▶ [EXERCISE DIRECTIONS]:
Please tally how many lines of the material below include the word "uses", giving only the number.

▶ [SUPPLIED ENTRIES]:

★ ★ ★ ★

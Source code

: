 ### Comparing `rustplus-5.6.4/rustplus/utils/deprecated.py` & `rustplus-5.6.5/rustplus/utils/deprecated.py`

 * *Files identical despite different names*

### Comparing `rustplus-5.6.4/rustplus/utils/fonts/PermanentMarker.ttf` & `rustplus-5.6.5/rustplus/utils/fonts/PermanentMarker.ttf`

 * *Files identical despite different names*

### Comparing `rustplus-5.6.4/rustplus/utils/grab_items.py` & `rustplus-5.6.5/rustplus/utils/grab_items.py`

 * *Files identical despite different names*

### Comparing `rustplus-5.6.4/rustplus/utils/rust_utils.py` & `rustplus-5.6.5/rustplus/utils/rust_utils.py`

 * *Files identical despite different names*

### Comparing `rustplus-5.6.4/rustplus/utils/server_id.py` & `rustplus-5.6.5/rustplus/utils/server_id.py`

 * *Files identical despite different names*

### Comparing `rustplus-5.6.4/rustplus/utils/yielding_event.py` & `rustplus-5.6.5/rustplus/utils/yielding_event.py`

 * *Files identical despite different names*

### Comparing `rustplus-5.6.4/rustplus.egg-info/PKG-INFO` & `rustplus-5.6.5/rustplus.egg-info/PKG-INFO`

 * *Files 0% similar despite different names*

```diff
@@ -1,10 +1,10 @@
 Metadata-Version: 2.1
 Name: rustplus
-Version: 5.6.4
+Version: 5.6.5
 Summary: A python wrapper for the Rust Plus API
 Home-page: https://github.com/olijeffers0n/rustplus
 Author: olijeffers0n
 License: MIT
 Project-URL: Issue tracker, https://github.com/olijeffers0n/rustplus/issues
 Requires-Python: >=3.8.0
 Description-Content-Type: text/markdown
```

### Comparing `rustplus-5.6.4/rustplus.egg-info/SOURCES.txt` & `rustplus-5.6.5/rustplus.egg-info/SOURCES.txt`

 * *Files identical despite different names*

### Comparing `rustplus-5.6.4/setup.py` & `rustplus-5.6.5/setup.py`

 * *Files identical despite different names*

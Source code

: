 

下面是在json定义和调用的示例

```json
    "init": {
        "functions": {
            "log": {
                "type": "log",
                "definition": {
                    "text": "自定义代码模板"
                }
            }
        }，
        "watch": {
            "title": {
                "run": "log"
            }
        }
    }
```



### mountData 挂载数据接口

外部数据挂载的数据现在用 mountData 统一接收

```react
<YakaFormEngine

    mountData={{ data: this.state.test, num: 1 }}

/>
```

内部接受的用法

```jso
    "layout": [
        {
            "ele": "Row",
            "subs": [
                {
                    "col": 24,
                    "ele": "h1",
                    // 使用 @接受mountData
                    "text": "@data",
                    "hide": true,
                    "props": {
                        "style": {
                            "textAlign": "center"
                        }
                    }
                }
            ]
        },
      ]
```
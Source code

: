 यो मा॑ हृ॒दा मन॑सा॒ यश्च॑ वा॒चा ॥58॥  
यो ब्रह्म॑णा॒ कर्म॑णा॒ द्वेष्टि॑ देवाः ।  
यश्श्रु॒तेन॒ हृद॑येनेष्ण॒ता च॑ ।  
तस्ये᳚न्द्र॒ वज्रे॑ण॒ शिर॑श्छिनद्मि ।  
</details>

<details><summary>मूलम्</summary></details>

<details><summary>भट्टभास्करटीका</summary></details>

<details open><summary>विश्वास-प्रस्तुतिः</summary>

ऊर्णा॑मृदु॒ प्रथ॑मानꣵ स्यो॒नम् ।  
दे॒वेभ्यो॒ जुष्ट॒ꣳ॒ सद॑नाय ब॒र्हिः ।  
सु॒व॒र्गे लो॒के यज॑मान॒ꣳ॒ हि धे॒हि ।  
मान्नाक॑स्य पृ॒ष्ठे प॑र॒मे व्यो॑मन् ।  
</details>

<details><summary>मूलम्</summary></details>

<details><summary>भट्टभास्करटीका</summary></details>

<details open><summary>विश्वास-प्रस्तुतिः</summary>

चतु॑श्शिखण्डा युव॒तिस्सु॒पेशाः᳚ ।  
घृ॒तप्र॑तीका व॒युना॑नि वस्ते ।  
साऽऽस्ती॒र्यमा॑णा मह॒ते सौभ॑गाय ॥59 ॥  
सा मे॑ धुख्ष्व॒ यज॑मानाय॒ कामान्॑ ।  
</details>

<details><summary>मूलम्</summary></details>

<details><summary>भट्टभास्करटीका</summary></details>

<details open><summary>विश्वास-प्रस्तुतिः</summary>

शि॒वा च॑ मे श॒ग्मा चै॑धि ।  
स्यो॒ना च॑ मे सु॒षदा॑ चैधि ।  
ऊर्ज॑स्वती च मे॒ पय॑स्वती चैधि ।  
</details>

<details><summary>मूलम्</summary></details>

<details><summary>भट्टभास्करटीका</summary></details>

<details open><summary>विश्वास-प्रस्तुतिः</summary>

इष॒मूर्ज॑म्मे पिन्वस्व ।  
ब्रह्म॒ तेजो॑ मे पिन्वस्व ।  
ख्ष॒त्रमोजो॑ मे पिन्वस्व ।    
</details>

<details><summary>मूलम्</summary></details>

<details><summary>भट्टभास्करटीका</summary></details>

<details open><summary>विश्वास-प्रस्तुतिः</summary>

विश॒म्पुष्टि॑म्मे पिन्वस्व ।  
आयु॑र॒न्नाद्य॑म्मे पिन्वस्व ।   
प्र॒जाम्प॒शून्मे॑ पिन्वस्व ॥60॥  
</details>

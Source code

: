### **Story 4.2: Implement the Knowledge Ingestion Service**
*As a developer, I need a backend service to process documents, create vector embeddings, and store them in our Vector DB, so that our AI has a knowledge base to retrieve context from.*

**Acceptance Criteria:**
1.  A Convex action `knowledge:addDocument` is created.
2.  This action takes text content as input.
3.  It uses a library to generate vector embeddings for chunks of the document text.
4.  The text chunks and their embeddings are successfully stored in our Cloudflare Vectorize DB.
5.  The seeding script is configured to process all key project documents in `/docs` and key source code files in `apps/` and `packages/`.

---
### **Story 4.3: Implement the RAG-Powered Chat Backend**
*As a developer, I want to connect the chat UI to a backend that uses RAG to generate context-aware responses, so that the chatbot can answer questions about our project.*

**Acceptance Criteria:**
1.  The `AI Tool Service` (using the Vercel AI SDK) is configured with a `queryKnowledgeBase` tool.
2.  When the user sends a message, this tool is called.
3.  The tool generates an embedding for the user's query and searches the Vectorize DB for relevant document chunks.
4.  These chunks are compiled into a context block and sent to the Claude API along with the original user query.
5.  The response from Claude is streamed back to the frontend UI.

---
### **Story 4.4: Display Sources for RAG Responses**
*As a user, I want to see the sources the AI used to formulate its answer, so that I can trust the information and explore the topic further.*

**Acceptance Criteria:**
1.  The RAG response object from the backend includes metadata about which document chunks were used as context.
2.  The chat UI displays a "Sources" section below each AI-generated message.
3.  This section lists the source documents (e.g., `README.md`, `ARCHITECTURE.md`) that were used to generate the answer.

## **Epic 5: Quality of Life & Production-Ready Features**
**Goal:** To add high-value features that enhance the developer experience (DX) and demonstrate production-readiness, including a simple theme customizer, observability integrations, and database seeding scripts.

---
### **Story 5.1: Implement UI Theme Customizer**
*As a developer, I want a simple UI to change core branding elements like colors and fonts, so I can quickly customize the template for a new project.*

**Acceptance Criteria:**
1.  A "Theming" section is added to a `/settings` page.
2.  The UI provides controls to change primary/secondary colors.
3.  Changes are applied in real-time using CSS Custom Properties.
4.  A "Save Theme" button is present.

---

★ ★ ★ ★

▶ [RESULT OF THIS EXERCISE]:
2